Bickley argued that the tying agreement beef is largely a jockeying match for pricing between Nvidia and its very influential and powerful big tech clients in a space with little to no serious competition.

“I don’t think Nvidia’s doing anything—that I can see, at least on the surface—that would be breaking the law,” he said. “I think they’ve just become the 800 pound gorilla in a space where there’s not any other 800 pound gorillas to fight them off at this point.”

The potential use of exclusionary rebates is likely another reason the DOJ could be investigating Nvidia for antitrust violations. “[Those say] I’m only going to give you this good price if you don’t buy the competition. It’s not volume-based pricing, it’s exclusionary-based pricing,” Moorhead explained, noting “you can’t do that if you’re a monopoly.”

Nvidia’s software platform CUDA might also be under the microscope. CUDA is used in everything from low level drivers to generative AI models, and it isn’t open to competitors like AMD or Intel to use.

“Now, if you’re not a monopoly, that’s fine. If you have monopolist powers, people might look at that and say, well, ‘You’re more in the marketplace business, right?” Moorhead said, explaining that: “In that case, you have so much power you have to open this up, even if it’s your competitors.”

Still, Bickley argued that Nvidia is simply utilizing its technology advantage to increase profits and gain market share, rather than engaging in anti-competitive behavior. Attempting to fine, break up, or slow Nvidia would only impede the development of AI in his view. 

“What we need is some good, old fashioned innovation,” Bickley argued. “You know, have some other companies come out with competing products and technologies that start to siphon away some of that investment from Nvidia.”

The potential impacts of a DOJ investigation on Nvidia

Nvidia could face significant challenges if a DOJ investigation finds antitrust violations, experts say. But even if there aren’t any violations, the chipmaker’s business operations could be slowed, at least slightly, by the investigation. 
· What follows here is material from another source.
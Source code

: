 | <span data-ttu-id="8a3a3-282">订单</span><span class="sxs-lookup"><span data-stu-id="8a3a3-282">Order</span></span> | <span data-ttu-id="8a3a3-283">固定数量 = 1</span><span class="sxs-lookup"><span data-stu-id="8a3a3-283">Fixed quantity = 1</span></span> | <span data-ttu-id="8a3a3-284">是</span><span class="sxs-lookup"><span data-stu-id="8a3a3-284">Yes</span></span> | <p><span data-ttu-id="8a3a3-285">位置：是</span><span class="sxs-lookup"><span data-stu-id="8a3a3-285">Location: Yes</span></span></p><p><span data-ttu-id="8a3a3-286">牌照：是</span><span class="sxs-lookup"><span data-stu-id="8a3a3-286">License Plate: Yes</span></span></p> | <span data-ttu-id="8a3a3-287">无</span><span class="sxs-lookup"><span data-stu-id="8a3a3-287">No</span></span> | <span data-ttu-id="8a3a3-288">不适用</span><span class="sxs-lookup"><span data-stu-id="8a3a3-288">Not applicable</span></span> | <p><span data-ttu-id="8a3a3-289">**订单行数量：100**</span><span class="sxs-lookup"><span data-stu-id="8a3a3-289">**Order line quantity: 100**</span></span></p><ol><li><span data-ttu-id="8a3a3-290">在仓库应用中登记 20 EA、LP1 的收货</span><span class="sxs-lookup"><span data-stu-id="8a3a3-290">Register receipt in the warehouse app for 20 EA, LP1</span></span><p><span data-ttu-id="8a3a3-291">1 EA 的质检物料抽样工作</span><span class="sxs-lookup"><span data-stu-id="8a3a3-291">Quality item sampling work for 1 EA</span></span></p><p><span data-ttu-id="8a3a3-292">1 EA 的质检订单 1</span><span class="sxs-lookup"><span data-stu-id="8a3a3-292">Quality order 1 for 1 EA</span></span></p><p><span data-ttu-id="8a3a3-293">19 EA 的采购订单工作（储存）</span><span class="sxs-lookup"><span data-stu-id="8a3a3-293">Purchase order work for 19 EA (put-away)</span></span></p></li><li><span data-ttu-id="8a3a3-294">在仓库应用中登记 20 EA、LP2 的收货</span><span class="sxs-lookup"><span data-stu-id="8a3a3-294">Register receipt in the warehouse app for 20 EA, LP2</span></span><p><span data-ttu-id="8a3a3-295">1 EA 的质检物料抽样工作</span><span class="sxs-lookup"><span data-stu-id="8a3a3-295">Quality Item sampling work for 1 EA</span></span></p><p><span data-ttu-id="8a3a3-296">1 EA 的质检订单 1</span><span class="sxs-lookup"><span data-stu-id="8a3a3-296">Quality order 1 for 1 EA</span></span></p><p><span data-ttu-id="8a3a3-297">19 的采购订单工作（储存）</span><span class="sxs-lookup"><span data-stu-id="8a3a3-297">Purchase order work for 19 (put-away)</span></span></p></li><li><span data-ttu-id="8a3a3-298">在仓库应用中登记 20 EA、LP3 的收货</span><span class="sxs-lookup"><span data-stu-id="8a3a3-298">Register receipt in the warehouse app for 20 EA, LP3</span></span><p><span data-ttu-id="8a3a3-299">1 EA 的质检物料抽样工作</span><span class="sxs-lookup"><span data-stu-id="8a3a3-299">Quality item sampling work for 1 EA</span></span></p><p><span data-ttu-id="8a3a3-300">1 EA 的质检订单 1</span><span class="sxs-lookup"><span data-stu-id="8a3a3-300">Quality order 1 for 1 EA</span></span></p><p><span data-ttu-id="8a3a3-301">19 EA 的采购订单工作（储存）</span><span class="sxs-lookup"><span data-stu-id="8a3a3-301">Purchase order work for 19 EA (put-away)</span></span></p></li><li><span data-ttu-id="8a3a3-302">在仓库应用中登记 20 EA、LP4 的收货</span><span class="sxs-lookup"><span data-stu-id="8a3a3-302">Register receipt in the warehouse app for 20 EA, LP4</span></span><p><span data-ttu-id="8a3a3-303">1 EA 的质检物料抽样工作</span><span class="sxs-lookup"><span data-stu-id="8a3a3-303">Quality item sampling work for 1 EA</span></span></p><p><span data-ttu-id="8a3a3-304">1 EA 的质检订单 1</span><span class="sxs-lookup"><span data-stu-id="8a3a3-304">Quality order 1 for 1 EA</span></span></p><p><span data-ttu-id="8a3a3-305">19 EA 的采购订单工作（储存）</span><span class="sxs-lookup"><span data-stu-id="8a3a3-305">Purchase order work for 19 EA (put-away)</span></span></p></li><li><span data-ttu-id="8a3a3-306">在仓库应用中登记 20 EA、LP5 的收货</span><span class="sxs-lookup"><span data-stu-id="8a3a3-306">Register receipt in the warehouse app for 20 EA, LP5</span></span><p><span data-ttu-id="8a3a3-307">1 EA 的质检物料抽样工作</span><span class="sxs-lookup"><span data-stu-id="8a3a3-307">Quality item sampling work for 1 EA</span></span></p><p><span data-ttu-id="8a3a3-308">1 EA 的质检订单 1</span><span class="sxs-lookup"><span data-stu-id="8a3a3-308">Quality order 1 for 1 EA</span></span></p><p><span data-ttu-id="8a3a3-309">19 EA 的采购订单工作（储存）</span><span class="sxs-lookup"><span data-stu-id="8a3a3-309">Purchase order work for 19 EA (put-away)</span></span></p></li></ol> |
“When anybody has the Department of Justice looking at them, it slows things down,” Moorhead explained, likening it to putting small bits of sand in a gas tank. “You have to have a lawyer approve your allocations. You have to have a lawyer approve your pricing. You have to have a lawyer—in meetings that you normally wouldn’t have a lawyer in.”

Nvidia could also be forced to open up its CUDA software platform to competitors in a worst-case scenario, leading to increased competition. “Apple had to open up the app store, and Microsoft had to open up its API with Internet Explorer, this would likely be something like that, which would enable AMD, Intel, and others…to tap into CUDA on an equal basis,” Moorhead explained.

If the DOJ is able to prove Nvidia acted illegally, it may need to pay heavy fines as well, and not just in the U.S.  “I do believe that this case is going to spread to the EU, Korea, Japan and likely Taiwan—probably not China—which, again, just makes the scrutiny even higher. But essentially, it’s paying a fine,” Moorhead said.

However, neither Moorhead nor Bickley believe these fines will dramatically impact Nvidia’s business, in large part due to the company’s distinct technology advantage and surging revenues. Both experts also noted that it will take months, or more likely years, for the DOJ’s investigation to conclude.

“By the time it comes to a conclusion, whatever that conclusion is, the money will have been made by Nvidia, so any fine that they put forward will be basically pocket change,” Bickley said. “I don’t think it will have any material impact at all on them and their and their earnings and their financial position.”

Bickley doesn’t see the DOJ’s case as likely to succeed, either, despite investors’ negative reaction to news of the investigation. “I don’t really see a path for them to come up with any type of true anti-competitive judgment,” he said. “I don’t think it’s going to come up much.”